Is Cortex roll and keep more like SW. Or do you add the two die types together?

Tim Brannan said...

Cortex is more like Unisystem. Roll and add together. Which gives it an inch up of SW in my book.

~HANZO~ said...

Like I said, the reason I never really looked too much at Cortex is at first glance it looked enough like SW I really was not interested.

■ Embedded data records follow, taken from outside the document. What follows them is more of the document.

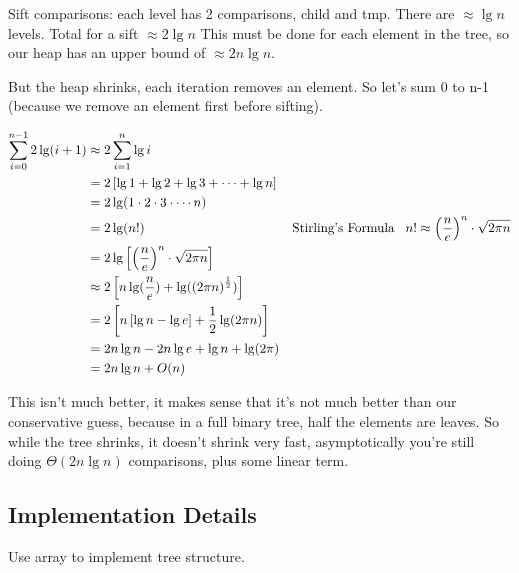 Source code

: \documentclass[english, 10pt]{article}
\begin{document}
Sift comparisons: each level has 2 comparisons, child and tmp. There are
$\approx \lg n $ levels. Total for a sift $\approx 2 \lg n$ This must be done
for each element in the tree, so our heap has an upper bound of $\approx 2n \lg
n$.

But the heap shrinks, each iteration removes an element. So let's sum 0 to n-1
(because we remove an element first before sifting).

\begin{align*}
\sum_{i=0}^{n-1}2 \lg (i+1) &\approx 2\sum_{i=1}^{n}\lg i \\
&=2\left[ \lg 1 + \lg 2 + \lg 3 + \cdots + \lg n \right]\\
&=2 \lg( 1\cdot2\cdot3\cdot\cdots n) \\
&=2 \lg(n!) &\text{Stirling's Formula}\;\;\; n! \approx {\left( \frac{n}{e} \right)}^n \cdot \sqrt{2\pi n} \\
&=2\lg\left[{\left( \frac{n}{e} \right)}^n \cdot \sqrt{2\pi n} \right] \\
&\approx 2\left[ n \lg(\frac{n}{e})+\lg({(2\pi n)}^{\frac{1}{2}}) \right] \\
&= 2\left[ n\left[ \lg n - \lg e \right]+ \frac{1}{2}\lg(2\pi n) \right] \\
&=2n\lg n -2n\lg e + \lg n + \lg(2\pi) \\
&=2n\lg n + O(n)
\end{align*}

This isn't much better, it makes sense that it's not much better than our
conservative guess, because in a full binary tree, half the elements are
leaves. So while the tree shrinks, it doesn't shrink very fast, asymptotically
you're still doing $\Theta(2n\lg n)$ comparisons, plus some linear term.

\subsection{Implementation Details}
Use array to implement tree structure.

\end{document}
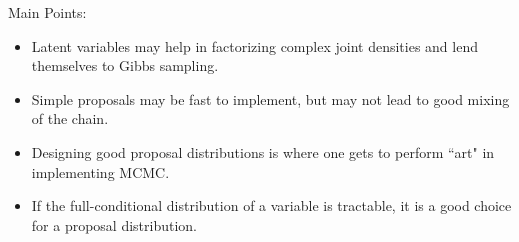 Main Points:
\begin{itemize}
\item Latent variables may help in factorizing complex joint densities and lend themselves to Gibbs sampling.
\item Simple proposals may be fast to implement, but may not lead to good mixing of the chain.
\item Designing good proposal distributions is where one gets to perform ``art" in implementing MCMC.
\item If the full-conditional distribution of a variable is tractable, it is a good choice for a proposal distribution.
\end{itemize}



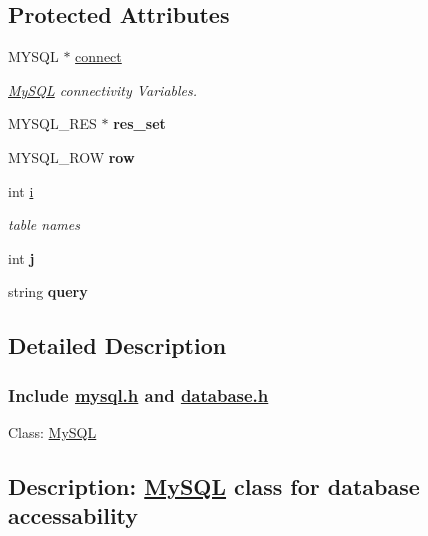 \subsection*{Protected Attributes}
\begin{DoxyCompactItemize}
\item 
M\-Y\-S\-Q\-L $\ast$ \hyperlink{classMySQL_a56a2a9159f6d46d8b3bd648e1f08e2b1}{connect}
\begin{DoxyCompactList}\small\item\em \hyperlink{classMySQL}{My\-S\-Q\-L} connectivity Variables. \end{DoxyCompactList}\item 
\hypertarget{classMySQL_abfe0a8f3fe7af0a582be5882f0afe69d}{M\-Y\-S\-Q\-L\-\_\-\-R\-E\-S $\ast$ {\bfseries res\-\_\-set}}\label{classMySQL_abfe0a8f3fe7af0a582be5882f0afe69d}

\item 
\hypertarget{classMySQL_a56c73e3942ca040f13164e957a41a340}{M\-Y\-S\-Q\-L\-\_\-\-R\-O\-W {\bfseries row}}\label{classMySQL_a56c73e3942ca040f13164e957a41a340}

\item 
int \hyperlink{classMySQL_ae461697dbdebb43334caa98e80bd5526}{i}
\begin{DoxyCompactList}\small\item\em table names \end{DoxyCompactList}\item 
\hypertarget{classMySQL_a565d31fcec8437c21f08e7ca008cb2b6}{int {\bfseries j}}\label{classMySQL_a565d31fcec8437c21f08e7ca008cb2b6}

\item 
\hypertarget{classMySQL_ae709a2ac6d1bd455c31077fe760f3cb7}{string {\bfseries query}}\label{classMySQL_ae709a2ac6d1bd455c31077fe760f3cb7}

\end{DoxyCompactItemize}


\subsection{Detailed Description}


 \subsubsection*{Include \hyperlink{mysql_8h_source}{mysql.\-h} and \hyperlink{database_8h_source}{database.\-h}}



 Class\-: \hyperlink{classMySQL}{My\-S\-Q\-L} \subsection*{Description\-: \hyperlink{classMySQL}{My\-S\-Q\-L} class for database accessability}

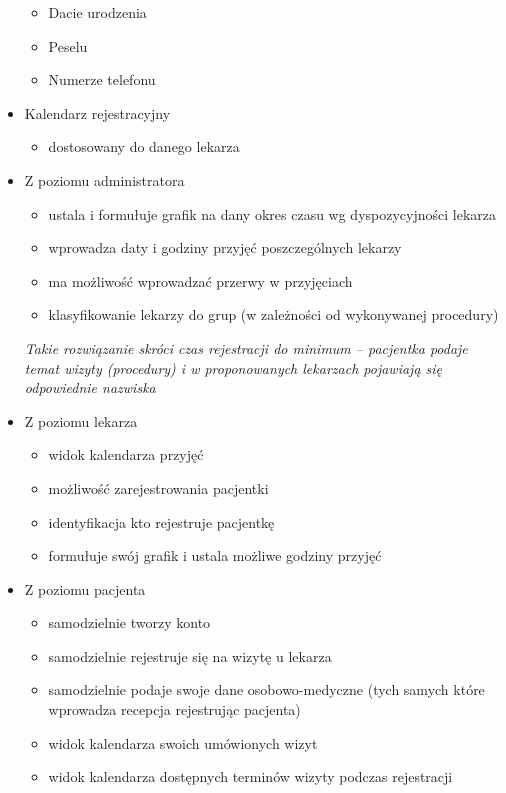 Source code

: \documentclass[polish,12pt]{aghthesis}
\begin{document}
\begin{itemize}
\begin{itemize}
        \item Dacie urodzenia
        \item Peselu
        \item Numerze telefonu
    \end{itemize}
    \item Kalendarz rejestracyjny \begin{itemize}
        \item dostosowany do danego lekarza
    \end{itemize}
    \item Z poziomu administratora \begin{itemize}
        \item ustala i formułuje grafik na dany okres czasu wg dyspozycyjności lekarza
        \item wprowadza daty i godziny przyjęć poszczególnych lekarzy 
        \item ma możliwość wprowadzać przerwy w przyjęciach 
        \item klasyfikowanie lekarzy do grup (w zależności od wykonywanej procedury)
    \end{itemize}
    \emph{Takie rozwiązanie skróci czas rejestracji do minimum – pacjentka podaje temat wizyty (procedury) i w proponowanych lekarzach pojawiają się odpowiednie nazwiska}
    \item Z poziomu lekarza \begin{itemize}
        \item widok kalendarza przyjęć
        \item możliwość zarejestrowania pacjentki 
        \item identyfikacja kto rejestruje pacjentkę
        \item formułuje swój grafik i ustala możliwe godziny przyjęć %
    \end{itemize}
    \item Z poziomu pacjenta \begin{itemize} %
      \item samodzielnie tworzy konto
      \item samodzielnie rejestruje się na wizytę u lekarza
      \item samodzielnie podaje swoje dane osobowo-medyczne (tych samych które wprowadza recepcja rejestrując pacjenta)
      \item widok kalendarza swoich umówionych wizyt
      \item widok kalendarza dostępnych terminów wizyty podczas rejestracji

\end{itemize}
\end{itemize}
\end{document}
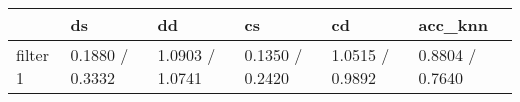 \begin{tabular}{llllll}
\toprule
{} &               ds &               dd &               cs &               cd &          acc\_knn \\
\midrule
filter 1 &  0.1880 / 0.3332 &  1.0903 / 1.0741 &  0.1350 / 0.2420 &  1.0515 / 0.9892 &  0.8804 / 0.7640 \\
\bottomrule
\end{tabular}
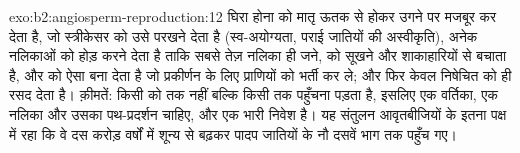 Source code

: \begin{solution}{exo:b2:angiosperm-reproduction:12}
घिरा होना  को मातृ ऊतक से होकर उगने पर मजबूर कर देता है, जो
स्त्रीकेसर को उसे परखने देता है (स्व-अयोग्यता, पराई जातियों की
अस्वीकृति), अनेक नलिकाओं को होड़ करने देता है ताकि सबसे तेज़ नलिका ही
 जने,  को सूखने और शाकाहारियों से बचाता है, और
 को ऐसा  बना देता है जो प्रकीर्णन के लिए प्राणियों को भर्ती कर
ले; और फिर  केवल निषेचित  को ही रसद देता है। क़ीमतें:
किसी  को  तक नहीं बल्कि किसी  तक पहुँचना पड़ता
है, इसलिए एक वर्तिका, एक नलिका और उसका पथ-प्रदर्शन चाहिए, और  एक भारी
निवेश है। यह संतुलन आवृतबीजियों के इतना पक्ष में रहा कि वे दस करोड़
वर्षों में शून्य से बढ़कर पादप जातियों के नौ दसवें भाग तक पहुँच गए।
\end{solution}

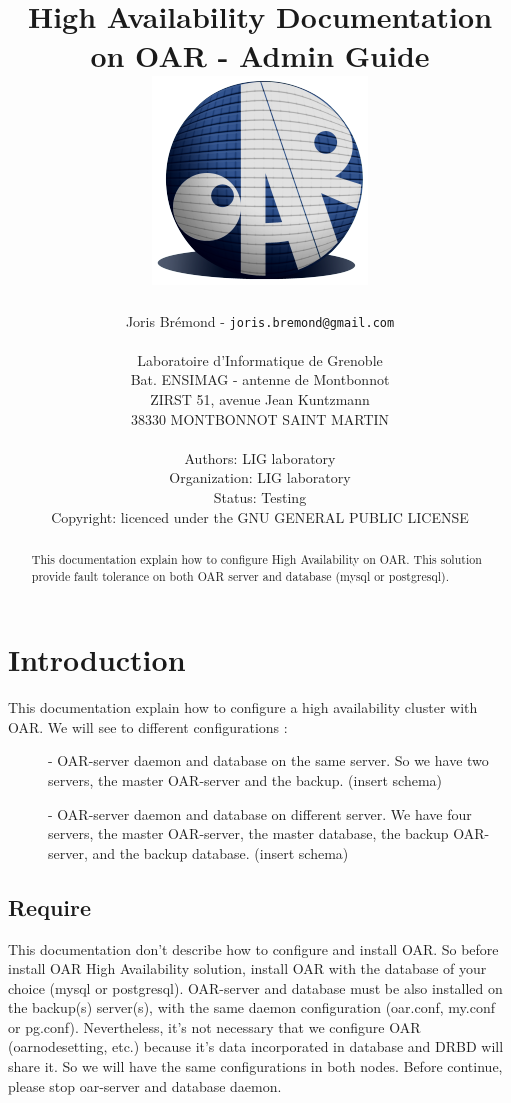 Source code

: \documentclass[a4paper,10pt]{report}
\title{High Availability Documentation on OAR - Admin Guide\\
\includegraphics[scale=0.7]{schema/oar_logo_detoure.png}}
\author{Joris Brémond - \texttt{joris.bremond@gmail.com}\\
\\
Laboratoire d'Informatique de Grenoble\\
Bat. ENSIMAG - antenne de Montbonnot\\
ZIRST 51, avenue Jean Kuntzmann\\
38330 MONTBONNOT SAINT MARTIN\\
\\
Authors: LIG laboratory\\
Organization: LIG laboratory\\
Status: Testing\\
Copyright: licenced under the GNU GENERAL PUBLIC LICENSE\\
}
\begin{document}
\maketitle
\tableofcontents

\begin{abstract}
This documentation explain how to configure High Availability on OAR. This solution provide fault tolerance on both OAR server and database (mysql or postgresql).
\end{abstract}












  
\chapter{Introduction}
This documentation explain how to configure a high availability cluster with OAR. We will see to different configurations :
\begin{description}
\item[]- OAR-server daemon and database on the same server. So we have two servers, the master OAR-server and the backup.
(insert schema)
\item[]- OAR-server daemon and database on different server. We have four servers, the master OAR-server, the master database, the backup OAR-server, and the backup database.
(insert schema)
\end{description}


\section{Require}
This documentation don't describe how to configure and install OAR. So before install OAR High Availability solution, 
install OAR with the database of your choice (mysql or postgresql). OAR-server and database must be also installed on the backup(s) server(s), 
with the same daemon configuration (oar.conf, my.conf or pg.conf). 
Nevertheless, it's not necessary that we configure OAR (oarnodesetting, etc.) because it's data incorporated in database and DRBD will share it. So we will have the same configurations in both nodes.
Before continue, please stop oar-server and database daemon.
\end{document}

But from what you have posted so far about it im curious now. What about combat? The stutus system...like being shaken really was not to my players taste. How is cortex different. or is it?

GMBaal said...

Talking about this conversion, weapon damage conversions and such. What is your take on that? I'm about to run a "All Flesh Must be Eaten" and wanted to run it in the Cortex system.

Ronnie_ASA said...

And this is where 27 years of gaming experience come to the fore. I like Unisystem, especially the Cinematic version, as it does keep the game down to minimum crunch. D20 and true20 seem pretty good as well although D20 has a lot of crunch to it which for me slows the game down. Now I'm not against complexity per se, heck I've played Nephilim and that game was pretty nuts mechanics wise.

Cortex I've only seen with regards to two items, leverage and Serenity, neither of which at this time I've played but it seems simple enough (or at least as simple as the old D6 system that West End games used (my first thought as I was reading the Serenity rulebook was how it reminded me of D6 Star Wars in terms of its mechanics). It seems a simple enough system but the proof is in the playing so I'll reserve judgement.

For my money, the two games that I've played and owned that have the best mechanics are Kult, which really does do absolutely everything with only 1D20, and my favourite system of all, Castle Falkenstein, a game with a rules system that I and other players have truly called elegant.